Les élèves de Marion dans la cour de leur école.


Durant ma première année, il fallait tout découvrir : la réalité d’une situation géopolitique complexe, la culture arabe, un bouillonnement religieux parfois explosif… Vivre ici, c’est aussi être témoin de violences, d’injustices et d’inégalités criantes au quotidien. Pendant un an, j’ai appris à écouter et à observer la société palestinienne fonctionner. J’ai écouté son désespoir et sa souffrance, mais ses rêves, ses joies, et ses valeurs. J’ai appris à me laisser bousculer par des manières de faire différentes. Ces longs mois d’apprentissage et d’adaptation étaient sans doute nécessaires pour vraiment comprendre en profondeur la société palestinienne tout en restant à ma juste place d’étrangère. Désormais, je passe avec simplicité d’une culture à l’autre. Sans doute que cette 2e année permettra un dialogue interculturel et religieux toujours plus vrai et profond. J’oserai davantage partager ce qui fait la spécificité de la culture française. C’est très beau de contempler le chemin parcouru.

Marion, un rameau à la main, devant le dôme d'une église, avec au loin, le dôme du Rocher.

Pourquoi rester ? C’était une décision difficile à prendre : accepter de vivre à distance la joie des mariages et la tristesse des deuils familiaux une 2e année consécutive. Mais malgré les renoncements inévitables d’une telle aventure, je vis actuellement deux années merveilleuses de ma vie. J’apprends l’arabe, qui m’ouvre les portes du monde arabo-musulman, une langue nouvelle pour moi (parlée par 274 millions de personnes dans le monde et 3,5 millions de personnes en France). À Jérusalem, j’observe l’Humanité dans ce qu’elle a de plus lumineux et de plus sombre. Alors rester une deuxième année m’est apparu progressivement comme une évidence et un appel à aller encore plus loin dans la compréhension de cette Terre et l’Histoire si complexe de l’Humanité. C’est pour moi une évidence qu’il y a un besoin fondamental d’ouverture ici en Palestine. J’ai pris conscience que j’avais la possibilité de m’engager une deuxième année pour contribuer à faire tomber les murs grâce à l’enseignement de ma langue maternelle, le français, une langue étrangère qui permet à la jeunesse palestinienne de s’ouvrir au monde.

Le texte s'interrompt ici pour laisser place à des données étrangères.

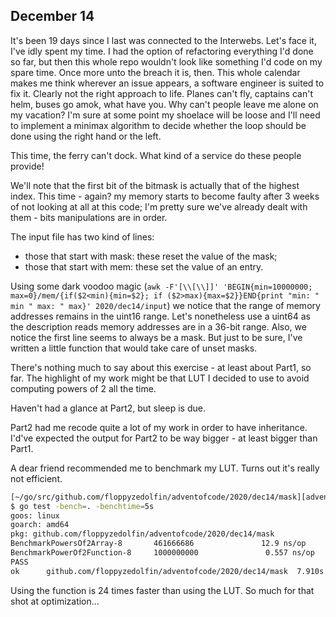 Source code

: ## December 14

It's been 19 days since I last was connected to the Interwebs. Let's face it, I've idly spent my time. I had the option of refactoring everything I'd done so far, but then this whole repo wouldn't look like something I'd code on my spare time. Once more unto the breach it is, then. This whole calendar makes me think wherever an issue appears, a software engineer is suited to fix it. Clearly not the right approach to life. Planes can't fly, captains can't helm, buses go amok, what have you. Why can't people leave me alone on my vacation? I'm sure at some point my shoelace will be loose and I'll need to implement a minimax algorithm to decide whether the loop should be done using the right hand or the left.

This time, the ferry can't dock. What kind of a service do these people provide!

We'll note that the first bit of the bitmask is actually that of the highest index. This time - again? my memory starts to become faulty after 3 weeks of not looking at all at this code; I'm pretty sure we've already dealt with them - bits manipulations are in order.

The input file has two kind of lines:
- those that start with mask: these reset the value of the mask;
- those that start with mem: these set the value of an entry.

Using some dark voodoo magic (`awk -F'[\\[\\]]' 'BEGIN{min=10000000; max=0}/mem/{if($2<min){min=$2}; if ($2>max){max=$2}}END{print "min: " min " max: " max}' 2020/dec14/input`) we notice that the range of memory addresses remains in the uint16 range. Let's nonetheless use a uint64 as the description reads memory addresses are in a 36-bit range. Also, we notice the first line seems to always be a mask. But just to be sure, I've written a little function that would take care of unset masks.

There's nothing much to say about this exercise - at least about Part1, so far. The highlight of my work might be that LUT I decided to use to avoid computing powers of 2 all the time.

Haven't had a glance at Part2, but sleep is due.

Part2 had me recode quite a lot of my work in order to have inheritance. I'd've expected the output for Part2 to be way bigger - at least bigger than Part1.

A dear friend recommended me to benchmark my LUT. Turns out it's really not efficient.
```bash
[~/go/src/github.com/floppyzedolfin/adventofcode/2020/dec14/mask][adventofcode][dec14]
$ go test -bench=. -benchtime=5s
goos: linux
goarch: amd64
pkg: github.com/floppyzedolfin/adventofcode/2020/dec14/mask
BenchmarkPowersOf2Array-8       461666686               12.9 ns/op
BenchmarkPowerOf2Function-8     1000000000               0.557 ns/op
PASS
ok      github.com/floppyzedolfin/adventofcode/2020/dec14/mask  7.910s
```
Using the function is 24 times faster than using the LUT. So much for that shot at optimization... 
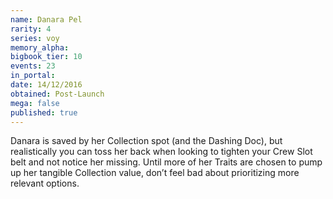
 ```yaml
---
name: Danara Pel
rarity: 4
series: voy
memory_alpha:
bigbook_tier: 10
events: 23
in_portal:
date: 14/12/2016
obtained: Post-Launch
mega: false
published: true
---
```


Danara is saved by her Collection spot (and the Dashing Doc), but realistically you can toss her back when looking to tighten your Crew Slot belt and not notice her missing. Until more of her Traits are chosen to pump up her tangible Collection value, don’t feel bad about prioritizing more relevant options.
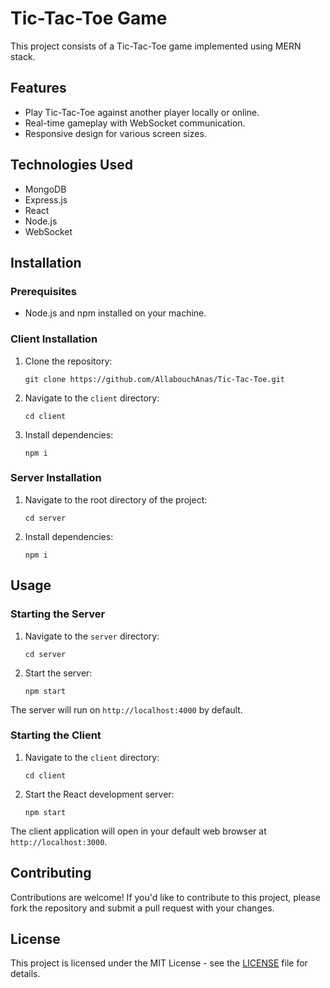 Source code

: # Tic-Tac-Toe Game

This project consists of a Tic-Tac-Toe game implemented using MERN stack.

## Features

- Play Tic-Tac-Toe against another player locally or online.
- Real-time gameplay with WebSocket communication.
- Responsive design for various screen sizes.

## Technologies Used

- MongoDB
- Express.js
- React
- Node.js
- WebSocket

## Installation

### Prerequisites

- Node.js and npm installed on your machine.

### Client Installation

1. Clone the repository:

    ```
    git clone https://github.com/AllabouchAnas/Tic-Tac-Toe.git
    ```

2. Navigate to the `client` directory:

    ```
    cd client
    ```

3. Install dependencies:

    ```
    npm i
    ```

### Server Installation

1. Navigate to the root directory of the project:

    ```
    cd server
    ```

2. Install dependencies:

    ```
    npm i
    ```

## Usage

### Starting the Server

1. Navigate to the `server` directory:

    ```
    cd server
    ```

2. Start the server:

    ```
    npm start
    ```

The server will run on `http://localhost:4000` by default.

### Starting the Client

1. Navigate to the `client` directory:

    ```
    cd client
    ```

2. Start the React development server:

    ```
    npm start
    ```

The client application will open in your default web browser at `http://localhost:3000`.

## Contributing

Contributions are welcome! If you'd like to contribute to this project, please fork the repository and submit a pull request with your changes.

## License

This project is licensed under the MIT License - see the [LICENSE](LICENSE) file for details.

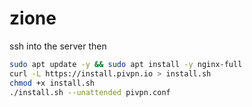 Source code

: # zione

ssh into the server then

```bash
sudo apt update -y && sudo apt install -y nginx-full
curl -L https://install.pivpn.io > install.sh
chmod +x install.sh
./install.sh --unattended pivpn.conf
```
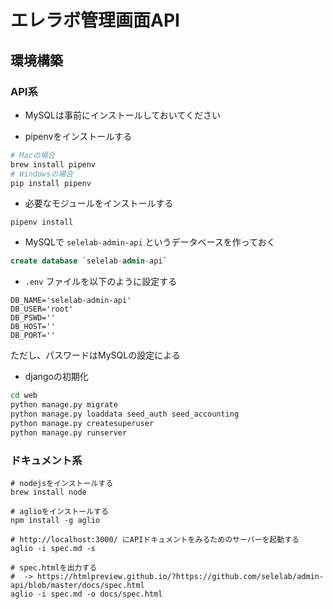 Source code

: # エレラボ管理画面API

## 環境構築
### API系

- MySQLは事前にインストールしておいてください

- pipenvをインストールする
```bash
# Macの場合
brew install pipenv
# Windowsの場合
pip install pipenv
```

- 必要なモジュールをインストールする
```
pipenv install
```

- MySQLで `selelab-admin-api` というデータベースを作っておく
```SQL
create database `selelab-admin-api`
```

- `.env` ファイルを以下のように設定する
```env
DB_NAME='selelab-admin-api'
DB_USER='root'
DB_PSWD=''
DB_HOST=''
DB_PORT=''
```
ただし、パスワードはMySQLの設定による

- djangoの初期化
```bash
cd web
python manage.py migrate
python manage.py loaddata seed_auth seed_accounting
python manage.py createsuperuser
python manage.py runserver
```

### ドキュメント系

```
# nodejsをインストールする
brew install node

# aglioをインストールする
npm install -g aglio

# http://localhost:3000/ にAPIドキュメントをみるためのサーバーを起動する
aglio -i spec.md -s

# spec.htmlを出力する
#  -> https://htmlpreview.github.io/?https://github.com/selelab/admin-api/blob/master/docs/spec.html
aglio -i spec.md -o docs/spec.html
``` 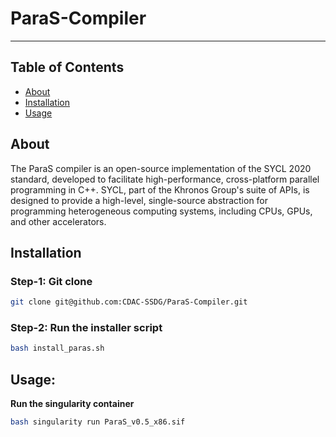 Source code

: # ParaS-Compiler
---

## Table of Contents
+ [About](https://github.com/CDAC-SSDG/ParaS-Compiler/edit/main/README.md#about)
+ [Installation](https://github.com/CDAC-SSDG/ParaS-Compiler/edit/main/README.md#installation)
+ [Usage](https://github.com/CDAC-SSDG/ParaS-Compiler/edit/main/README.md#usage)

## About 
The ParaS compiler is an open-source implementation of the SYCL 2020 standard, developed to facilitate high-performance, cross-platform parallel programming in C++. SYCL, part of the Khronos Group's suite of APIs, is designed to provide a high-level, single-source abstraction for programming heterogeneous computing systems, including CPUs, GPUs, and other accelerators.

## Installation

### Step-1: Git clone 
```bash
git clone git@github.com:CDAC-SSDG/ParaS-Compiler.git
```

### Step-2: Run the installer script
```bash
bash install_paras.sh
```
## Usage: 
**Run the singularity container**
```bash
bash singularity run ParaS_v0.5_x86.sif
```
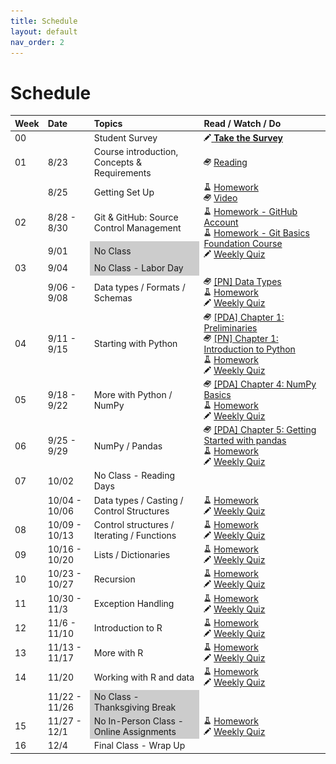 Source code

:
 ```yaml
---
title: Schedule
layout: default
nav_order: 2
---
```


# Schedule

<table>
  <thead>
    <tr>
      <th style="text-align:left;">Week</th>
      <th style="text-align:left;">Date</th>
      <th style="text-align:left;">Topics</th>
      <th style="text-align:left;width:40%;">Read / Watch / Do</th>
    </tr>
  </thead>
  <tbody>
    <tr>
      <td>00</td>
      <td> </td>
      <td>Student Survey</td>
      <td>
        <a href="" target="_new"><img src="./images/writing.png" /> <b>Take the Survey</b></a>
      </td>
    </tr>
    <tr>
      <td>01</td>
      <td>8/23</td>
      <td>Course introduction, Concepts & Requirements</td>
      <td>
        <img src="./images/book.png" /> <a href="" target="_new">Reading</a> <br />
      </td>
    </tr>
    <tr>
      <td></td>
      <td>8/25</td>
      <td>Getting Set Up</td>
      <td>
        <img src="./images/lab.png" /> <a href="" target="_new">Homework</a> <br />
        <img src="./images/book.png" /> <a href="" target="_new">Video</a> <br />
      </td>
    </tr>
    <tr>
      <td>02</td>
      <td>8/28 - 8/30</td>
      <td>Git & GitHub: Source Control Management</td>
      <td rowspan=2>
        <img src="./images/lab.png" /> <a href="https://canvas.its.virginia.edu/courses/78571/assignments/333001" target="_new">Homework - GitHub Account</a> <br />
        <img src="./images/lab.png" /> <a href="https://canvas.its.virginia.edu/courses/78571/assignments/333000" target="_new">Homework - Git Basics Foundation Course</a> <br />
        <img src="./images/writing.png" /> <a href="">Weekly Quiz</a> <br />
      </td>
    </tr>
    <tr>
      <td></td>
      <td>9/01</td>
      <td style="background-color:#ccc;">No Class</td>
    </tr>
    <tr>
      <td>03</td>
      <td>9/04</td>
      <td style="background-color:#ccc;">No Class - Labor Day</td>
      <td></td>
    </tr>
    <tr>
      <td></td>
      <td>9/06 - 9/08</td>
      <td>Data types / Formats / Schemas</td>
      <td>
        <img src="./images/book.png" /> <a href="https://learning.oreilly.com/library/view/python-in-a/9781098113544/ch03.html#data_types" target="_new">[PN] Data Types</a> <br />
        <img src="./images/lab.png" /> <a href="" target="_new">Homework</a> <br />
        <img src="./images/writing.png" /> <a href="">Weekly Quiz</a> <br />
      </td>
    </tr>
    <tr>
      <td>04</td>
      <td>9/11 - 9/15</td>
      <td>Starting with Python</td>
      <td>
        <img src="./images/book.png" /> <a href="https://learning.oreilly.com/library/view/python-for-data/9781491957653/ch01.html" target="_new">[PDA] Chapter 1: Preliminaries</a> <br />
        <img src="./images/book.png" /> <a href="https://learning.oreilly.com/library/view/python-in-a/9781098113544/ch01.html" target="_new">[PN] Chapter 1: Introduction to Python</a> <br />
        <img src="./images/lab.png" /> <a href="" target="_new">Homework</a> <br />
        <img src="./images/writing.png" /> <a href="">Weekly Quiz</a> <br />
      </td>
    </tr>
    <tr>
      <td>05</td>
      <td>9/18 - 9/22</td>
      <td>More with Python / NumPy</td>
      <td>
        <img src="./images/book.png" /> <a href="https://learning.oreilly.com/library/view/python-for-data/9781491957653/ch04.html" target="_new">[PDA] Chapter 4: NumPy Basics</a> <br />
        <img src="./images/lab.png" /> <a href="" target="_new">Homework</a> <br />
        <img src="./images/writing.png" /> <a href="">Weekly Quiz</a> <br />
      </td>
    </tr>
    <tr>
      <td>06</td>
      <td>9/25 - 9/29</td>
      <td>NumPy / Pandas</td>
      <td>
        <img src="./images/book.png" /> <a href="https://learning.oreilly.com/library/view/python-for-data/9781491957653/ch05.html" target="_new">[PDA] Chapter 5: Getting Started with pandas</a> <br />
        <img src="./images/lab.png" /> <a href="" target="_new">Homework</a> <br />
        <img src="./images/writing.png" /> <a href="">Weekly Quiz</a> <br />
      </td>
    </tr>
    <tr>
      <td>07</td>
      <td>10/02</td>
      <td>No Class - Reading Days</td>
      <td> </td>
    </tr>
    <tr>
      <td></td>
      <td>10/04 - 10/06</td>
      <td>Data types / Casting / Control Structures</td>
      <td>
        <img src="./images/lab.png" /> <a href="" target="_new">Homework</a> <br />
        <img src="./images/writing.png" /> <a href="">Weekly Quiz</a> <br />
      </td>
    </tr>
    <tr>
      <td>08</td>
      <td>10/09 - 10/13</td>
      <td>Control structures / Iterating / Functions</td>
      <td>
        <img src="./images/lab.png" /> <a href="" target="_new">Homework</a> <br />
        <img src="./images/writing.png" /> <a href="">Weekly Quiz</a> <br />
      </td>
    </tr>
    <tr>
      <td>09</td>
      <td>10/16 - 10/20</td>
      <td>Lists / Dictionaries</td>
      <td>
        <img src="./images/lab.png" /> <a href="" target="_new">Homework</a> <br />
        <img src="./images/writing.png" /> <a href="">Weekly Quiz</a> <br />
      </td>
    </tr>
    <tr>
      <td>10</td>
      <td>10/23 - 10/27</td>
      <td>Recursion</td>
      <td>
        <img src="./images/lab.png" /> <a href="" target="_new">Homework</a> <br />
        <img src="./images/writing.png" /> <a href="">Weekly Quiz</a> <br />
      </td>
    </tr>
    <tr>
      <td>11</td>
      <td>10/30 - 11/3</td>
      <td>Exception Handling</td>
      <td>
        <img src="./images/lab.png" /> <a href="" target="_new">Homework</a> <br />
        <img src="./images/writing.png" /> <a href="">Weekly Quiz</a> <br />
      </td>
    </tr>
    <tr>
      <td>12</td>
      <td>11/6 - 11/10</td>
      <td>Introduction to R</td>
      <td>
        <img src="./images/lab.png" /> <a href="" target="_new">Homework</a> <br />
        <img src="./images/writing.png" /> <a href="">Weekly Quiz</a> <br />
      </td>
    </tr>
    <tr>
      <td>13</td>
      <td>11/13 - 11/17</td>
      <td>More with R</td>
      <td>
        <img src="./images/lab.png" /> <a href="" target="_new">Homework</a> <br />
        <img src="./images/writing.png" /> <a href="">Weekly Quiz</a> <br />
      </td>
    </tr>
    <tr>
      <td>14</td>
      <td>11/20</td>
      <td>Working with R and data</td>
      <td>
        <img src="./images/lab.png" /> <a href="" target="_new">Homework</a> <br />
        <img src="./images/writing.png" /> <a href="">Weekly Quiz</a> <br />
      </td>
    </tr>
    <tr>
      <td></td>
      <td>11/22 - 11/26</td>
      <td style="background-color:#ccc;">No Class - Thanksgiving Break</td>
      <td></td>
    </tr>
    <tr>
      <td>15</td>
      <td>11/27 - 12/1</td>
      <td style="background-color:#ccc;">No In-Person Class - Online Assignments</td>
      <td>
        <img src="./images/lab.png" /> <a href="" target="_new">Homework</a> <br />
        <img src="./images/writing.png" /> <a href="">Weekly Quiz</a> <br />
      </td>
    </tr>
    <tr>
      <td>16</td>
      <td>12/4</td>
      <td>Final Class - Wrap Up</td>
      <td></td>
    </tr>
  </tbody>
</table>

Marion apprend le français aux enfants palestiniens en leur faisant faire du dessin.


Cette deuxième rentrée est radicalement différente. Formée aux attendus du DELF, je maîtrise les objectifs de cet examen de maîtrise du français que passent les élèves des écoles latines. Grâce à mon expérience, j’ai nettement amélioré le contenu de mes cours. Je suis aussi désormais plus autonome dans la gestion de classe (ici, les élèves sont beaucoup plus dynamiques qu’en France). Au programme de cette nouvelle année : petites histoires, jeux, bricolages, tout passe par le jeu ou presque, j’ai gardé quelques habitudes scolaires palestiniennes : le par cœur et la récitation. J’apporte de la nouveauté, mes élèves apprennent à découper, coller et colorier… en français !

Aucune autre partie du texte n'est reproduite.